Historiquement, le film se situe lors de la débâcle japonaise en 1945, lorsque les troupes soviétiques envahissent la Mandchourie,( devenue province japonaise depuis 1931 ) qui la rétrocèderont ensuite à la Chine.
Dans la guerre avec les soviétiques, une nouveauté stylistique apparaît : des arrêts sur image.
La débâcle éparpille tous les colons japonais dans la nature, ce qui donne lieu à bon nombre de beaux plans nocturnes dans la forêt profonde où nombreuses sont les rencontres insolites que peut faire le petit bataillon sous le commandement de Kaji. Les gros plans sur les visages sont régulièrement utilisés. Kaji fait toujours preuve d'un atypisme, d'une énergie sans faille, luttant avec rage pour survivre avec l'unique obsession de retrouver Michiko.
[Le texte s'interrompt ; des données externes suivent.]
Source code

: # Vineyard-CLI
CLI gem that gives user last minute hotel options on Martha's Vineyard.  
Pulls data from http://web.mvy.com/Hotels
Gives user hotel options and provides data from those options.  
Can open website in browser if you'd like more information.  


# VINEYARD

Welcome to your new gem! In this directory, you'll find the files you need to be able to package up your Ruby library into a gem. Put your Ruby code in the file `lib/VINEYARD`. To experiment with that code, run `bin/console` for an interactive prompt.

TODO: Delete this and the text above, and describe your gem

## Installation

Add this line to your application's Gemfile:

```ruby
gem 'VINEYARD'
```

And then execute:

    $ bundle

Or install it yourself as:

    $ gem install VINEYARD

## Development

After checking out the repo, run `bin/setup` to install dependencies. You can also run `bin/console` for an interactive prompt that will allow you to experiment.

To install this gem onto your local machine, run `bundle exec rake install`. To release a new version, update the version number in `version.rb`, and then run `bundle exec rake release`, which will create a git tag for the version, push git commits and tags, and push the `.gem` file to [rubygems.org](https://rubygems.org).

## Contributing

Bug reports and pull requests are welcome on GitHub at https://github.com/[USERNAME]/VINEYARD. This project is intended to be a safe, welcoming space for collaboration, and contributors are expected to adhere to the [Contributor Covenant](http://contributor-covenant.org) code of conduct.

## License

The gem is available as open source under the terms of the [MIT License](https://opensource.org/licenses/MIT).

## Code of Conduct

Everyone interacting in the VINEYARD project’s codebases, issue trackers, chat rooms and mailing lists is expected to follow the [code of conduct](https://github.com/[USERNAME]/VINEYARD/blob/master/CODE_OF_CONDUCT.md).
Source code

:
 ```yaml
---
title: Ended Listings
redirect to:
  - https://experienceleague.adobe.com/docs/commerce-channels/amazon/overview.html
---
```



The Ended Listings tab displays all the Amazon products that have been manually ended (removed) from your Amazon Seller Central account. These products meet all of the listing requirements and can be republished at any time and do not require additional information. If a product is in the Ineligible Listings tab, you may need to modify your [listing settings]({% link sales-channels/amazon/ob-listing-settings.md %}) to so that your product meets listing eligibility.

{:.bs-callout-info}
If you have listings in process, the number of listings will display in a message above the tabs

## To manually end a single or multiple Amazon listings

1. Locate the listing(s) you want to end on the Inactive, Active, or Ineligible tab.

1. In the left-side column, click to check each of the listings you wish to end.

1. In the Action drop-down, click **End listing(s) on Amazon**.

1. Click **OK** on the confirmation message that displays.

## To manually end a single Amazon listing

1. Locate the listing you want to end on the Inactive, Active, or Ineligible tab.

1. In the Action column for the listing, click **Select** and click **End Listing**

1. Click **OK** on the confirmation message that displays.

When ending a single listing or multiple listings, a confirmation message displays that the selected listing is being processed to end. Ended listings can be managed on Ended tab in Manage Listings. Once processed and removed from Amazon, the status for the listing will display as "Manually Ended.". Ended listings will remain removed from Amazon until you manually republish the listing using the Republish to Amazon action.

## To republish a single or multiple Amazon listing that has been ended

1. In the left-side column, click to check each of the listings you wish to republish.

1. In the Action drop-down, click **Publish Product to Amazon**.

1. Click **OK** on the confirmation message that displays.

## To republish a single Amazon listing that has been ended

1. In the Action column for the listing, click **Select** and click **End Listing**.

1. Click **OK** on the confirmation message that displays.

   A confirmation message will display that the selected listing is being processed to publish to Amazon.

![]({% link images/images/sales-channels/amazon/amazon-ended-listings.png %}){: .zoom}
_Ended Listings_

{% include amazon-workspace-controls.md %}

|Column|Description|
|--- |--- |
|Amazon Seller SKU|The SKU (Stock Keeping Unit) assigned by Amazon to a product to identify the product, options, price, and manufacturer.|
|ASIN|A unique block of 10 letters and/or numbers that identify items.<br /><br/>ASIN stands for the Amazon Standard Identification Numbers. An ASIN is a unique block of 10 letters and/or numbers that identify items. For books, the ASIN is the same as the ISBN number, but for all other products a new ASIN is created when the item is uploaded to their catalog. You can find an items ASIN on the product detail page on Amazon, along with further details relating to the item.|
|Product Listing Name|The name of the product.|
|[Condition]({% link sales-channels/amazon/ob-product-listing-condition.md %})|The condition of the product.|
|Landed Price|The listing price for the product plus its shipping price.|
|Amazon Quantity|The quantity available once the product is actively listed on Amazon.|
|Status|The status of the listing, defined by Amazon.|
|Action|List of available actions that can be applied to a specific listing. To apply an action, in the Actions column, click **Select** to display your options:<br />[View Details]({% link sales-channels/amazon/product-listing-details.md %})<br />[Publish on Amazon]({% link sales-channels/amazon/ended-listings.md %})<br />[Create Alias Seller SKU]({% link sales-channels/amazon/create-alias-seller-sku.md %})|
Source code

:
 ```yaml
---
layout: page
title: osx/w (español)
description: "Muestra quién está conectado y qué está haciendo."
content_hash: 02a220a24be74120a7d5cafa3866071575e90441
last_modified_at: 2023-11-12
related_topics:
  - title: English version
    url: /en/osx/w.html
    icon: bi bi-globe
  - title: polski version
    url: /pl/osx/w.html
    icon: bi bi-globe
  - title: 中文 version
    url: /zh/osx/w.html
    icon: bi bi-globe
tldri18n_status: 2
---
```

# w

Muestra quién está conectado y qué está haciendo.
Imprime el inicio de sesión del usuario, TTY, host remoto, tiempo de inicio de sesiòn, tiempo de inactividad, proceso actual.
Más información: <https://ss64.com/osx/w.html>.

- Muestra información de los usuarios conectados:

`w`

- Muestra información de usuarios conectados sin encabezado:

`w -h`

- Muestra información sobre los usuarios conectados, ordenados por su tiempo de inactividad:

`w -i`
Le personnage depuis le début de la trilogie est intéressant car sa rébellion continuelle contre l'autorité supérieure, ses idéaux humanistes font nettement du film une oeuvre antimilitariste, bien qu'il ne montre que cela. Des plans inclinés symbolisent les images traumatiques revues en pensée.Les personnages de femmes sont très attachants et apportent l'humanité manquante à ce monde d'hommes guerriers. La débâcle est filmée comme une interminable agonie. Le film se fait plus explicitement politique. La scène où le bataillon finit par se rendre, sous la supplication d'une femme, est un moment d'anthologie. Les bourreaux d'hier deviennent les esclaves des nouveaux maîtres, tout aussi impitoyables, de la région. La boucle est bouclée, et avec elle, toute l'ironie de l'histoire apparaît. Il est amusant pour le spectateur d'entendre Kaji se faire traiter de "samouraï nazi". Posant problème aux soviétiques, il est convoqué devant une sorte de tribunal lors d'une scène surréaliste, où les uns parlent russe, Kaji japonais et l'interprète traduit comme il veut. Finalement envoyé aux travaux forcés, Kaji parviendra à s'enfuir et deviendra une sorte de spectre-mendiant, guetté par la folie, où seul, le souvenir de Michiko lui donne la force de marcher. Visiblement parti du mauvais côté, se retrouvant dans un paysage enneigé, il finira par tomber d'épuisement, se laissant recouvrir par la neige. Le cinéaste n'aime rien mieux que ces plans vastes de paysages désolés où seule la présence minuscule d'un homme le renvoie à sa condition. Cette fameuse et funeste condition de l'homme.